**Records from a data collection**

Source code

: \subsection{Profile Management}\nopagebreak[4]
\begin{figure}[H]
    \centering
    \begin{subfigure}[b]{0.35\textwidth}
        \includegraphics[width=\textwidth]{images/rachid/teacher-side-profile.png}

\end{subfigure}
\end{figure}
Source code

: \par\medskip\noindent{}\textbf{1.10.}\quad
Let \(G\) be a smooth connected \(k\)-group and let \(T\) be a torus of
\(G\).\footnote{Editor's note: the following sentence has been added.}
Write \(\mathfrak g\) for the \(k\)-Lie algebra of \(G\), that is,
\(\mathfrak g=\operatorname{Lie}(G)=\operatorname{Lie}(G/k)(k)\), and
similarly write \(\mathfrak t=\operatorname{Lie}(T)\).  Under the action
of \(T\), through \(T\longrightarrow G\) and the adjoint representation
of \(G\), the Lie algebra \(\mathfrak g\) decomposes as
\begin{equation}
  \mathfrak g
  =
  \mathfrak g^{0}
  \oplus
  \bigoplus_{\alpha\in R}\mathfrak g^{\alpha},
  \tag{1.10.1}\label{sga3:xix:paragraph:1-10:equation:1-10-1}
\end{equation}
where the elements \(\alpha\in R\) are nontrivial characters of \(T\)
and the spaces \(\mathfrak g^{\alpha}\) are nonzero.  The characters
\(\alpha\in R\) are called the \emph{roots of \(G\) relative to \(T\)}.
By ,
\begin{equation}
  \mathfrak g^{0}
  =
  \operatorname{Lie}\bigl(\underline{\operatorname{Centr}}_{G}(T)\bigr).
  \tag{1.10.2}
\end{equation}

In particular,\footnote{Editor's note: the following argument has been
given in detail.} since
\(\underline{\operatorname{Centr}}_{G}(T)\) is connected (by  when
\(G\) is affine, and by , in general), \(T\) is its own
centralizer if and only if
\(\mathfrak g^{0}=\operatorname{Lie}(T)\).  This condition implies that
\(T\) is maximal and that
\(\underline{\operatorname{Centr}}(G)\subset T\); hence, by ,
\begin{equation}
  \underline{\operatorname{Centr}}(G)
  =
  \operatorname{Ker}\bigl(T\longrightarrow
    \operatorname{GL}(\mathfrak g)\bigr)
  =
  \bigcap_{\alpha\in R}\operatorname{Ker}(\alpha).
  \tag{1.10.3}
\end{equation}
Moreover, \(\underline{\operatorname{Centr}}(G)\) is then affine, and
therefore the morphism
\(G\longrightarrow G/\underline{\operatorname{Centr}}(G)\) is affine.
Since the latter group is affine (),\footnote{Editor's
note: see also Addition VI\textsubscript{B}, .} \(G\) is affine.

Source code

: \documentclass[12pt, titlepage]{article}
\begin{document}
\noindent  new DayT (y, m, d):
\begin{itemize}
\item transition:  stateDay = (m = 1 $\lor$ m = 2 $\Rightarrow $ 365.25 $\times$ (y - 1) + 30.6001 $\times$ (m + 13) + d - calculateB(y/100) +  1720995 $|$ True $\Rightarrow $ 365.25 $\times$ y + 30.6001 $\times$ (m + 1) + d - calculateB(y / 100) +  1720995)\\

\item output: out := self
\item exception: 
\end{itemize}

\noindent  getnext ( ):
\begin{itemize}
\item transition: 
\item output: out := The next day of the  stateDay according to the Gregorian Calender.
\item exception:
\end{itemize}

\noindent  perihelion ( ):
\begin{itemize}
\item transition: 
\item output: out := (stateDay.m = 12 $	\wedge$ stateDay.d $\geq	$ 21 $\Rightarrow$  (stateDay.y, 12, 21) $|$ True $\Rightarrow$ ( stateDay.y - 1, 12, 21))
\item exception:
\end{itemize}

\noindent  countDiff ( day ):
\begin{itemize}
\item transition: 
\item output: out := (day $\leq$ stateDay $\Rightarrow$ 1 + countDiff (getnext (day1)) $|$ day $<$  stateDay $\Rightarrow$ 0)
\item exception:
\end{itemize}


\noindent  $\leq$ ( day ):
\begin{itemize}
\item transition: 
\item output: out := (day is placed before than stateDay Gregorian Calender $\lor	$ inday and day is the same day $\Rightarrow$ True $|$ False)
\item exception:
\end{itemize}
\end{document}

**EXERCISE OBJECTIVE**
Reproduce each record exactly as written above.

**ANSWER AREA**
Source code

: \subsection{Profile Management}\nopagebreak[4]
\begin{figure}[H]
    \centering
    \begin{subfigure}[b]{0.35\textwidth}
        \includegraphics[width=\textwidth]{images/rachid/teacher-side-profile.png}

\end{subfigure}
\end{figure}
Source code

: \par\medskip\noindent{}\textbf{1.10.}\quad
Let \(G\) be a smooth connected \(k\)-group and let \(T\) be a torus of
\(G\).\footnote{Editor's note: the following sentence has been added.}
Write \(\mathfrak g\) for the \(k\)-Lie algebra of \(G\), that is,
\(\mathfrak g=\operatorname{Lie}(G)=\operatorname{Lie}(G/k)(k)\), and
similarly write \(\mathfrak t=\operatorname{Lie}(T)\).  Under the action
of \(T\), through \(T\longrightarrow G\) and the adjoint representation
of \(G\), the Lie algebra \(\mathfrak g\) decomposes as
\begin{equation}
  \mathfrak g
  =
  \mathfrak g^{0}
  \oplus
  \bigoplus_{\alpha\in R}\mathfrak g^{\alpha},
  \tag{1.10.1}\label{sga3:xix:paragraph:1-10:equation:1-10-1}
\end{equation}
where the elements \(\alpha\in R\) are nontrivial characters of \(T\)
and the spaces \(\mathfrak g^{\alpha}\) are nonzero.  The characters
\(\alpha\in R\) are called the \emph{roots of \(G\) relative to \(T\)}.
By ,
\begin{equation}
  \mathfrak g^{0}
  =
  \operatorname{Lie}\bigl(\underline{\operatorname{Centr}}_{G}(T)\bigr).
  \tag{1.10.2}
\end{equation}

In particular,\footnote{Editor's note: the following argument has been
given in detail.} since
\(\underline{\operatorname{Centr}}_{G}(T)\) is connected (by  when
\(G\) is affine, and by , in general), \(T\) is its own
centralizer if and only if
\(\mathfrak g^{0}=\operatorname{Lie}(T)\).  This condition implies that
\(T\) is maximal and that
\(\underline{\operatorname{Centr}}(G)\subset T\); hence, by ,
\begin{equation}
  \underline{\operatorname{Centr}}(G)
  =
  \operatorname{Ker}\bigl(T\longrightarrow
    \operatorname{GL}(\mathfrak g)\bigr)
  =
  \bigcap_{\alpha\in R}\operatorname{Ker}(\alpha).
  \tag{1.10.3}
\end{equation}
Moreover, \(\underline{\operatorname{Centr}}(G)\) is then affine, and
therefore the morphism
\(G\longrightarrow G/\underline{\operatorname{Centr}}(G)\) is affine.
Since the latter group is affine (),\footnote{Editor's
note: see also Addition VI\textsubscript{B}, .} \(G\) is affine.

Source code

: \documentclass[12pt, titlepage]{article}
\begin{document}
\noindent  new DayT (y, m, d):
\begin{itemize}
\item transition:  stateDay = (m = 1 $\lor$ m = 2 $\Rightarrow $ 365.25 $\times$ (y - 1) + 30.6001 $\times$ (m + 13) + d - calculateB(y/100) +  1720995 $|$ True $\Rightarrow $ 365.25 $\times$ y + 30.6001 $\times$ (m + 1) + d - calculateB(y / 100) +  1720995)\\

\item output: out := self
\item exception: 
\end{itemize}

\noindent  getnext ( ):
\begin{itemize}
\item transition: 
\item output: out := The next day of the  stateDay according to the Gregorian Calender.
\item exception:
\end{itemize}

\noindent  perihelion ( ):
\begin{itemize}
\item transition: 
\item output: out := (stateDay.m = 12 $	\wedge$ stateDay.d $\geq	$ 21 $\Rightarrow$  (stateDay.y, 12, 21) $|$ True $\Rightarrow$ ( stateDay.y - 1, 12, 21))
\item exception:
\end{itemize}

\noindent  countDiff ( day ):
\begin{itemize}
\item transition: 
\item output: out := (day $\leq$ stateDay $\Rightarrow$ 1 + countDiff (getnext (day1)) $|$ day $<$  stateDay $\Rightarrow$ 0)
\item exception:
\end{itemize}


\noindent  $\leq$ ( day ):
\begin{itemize}
\item transition: 
\item output: out := (day is placed before than stateDay Gregorian Calender $\lor	$ inday and day is the same day $\Rightarrow$ True $|$ False)
\item exception:
\end{itemize}
\end{document}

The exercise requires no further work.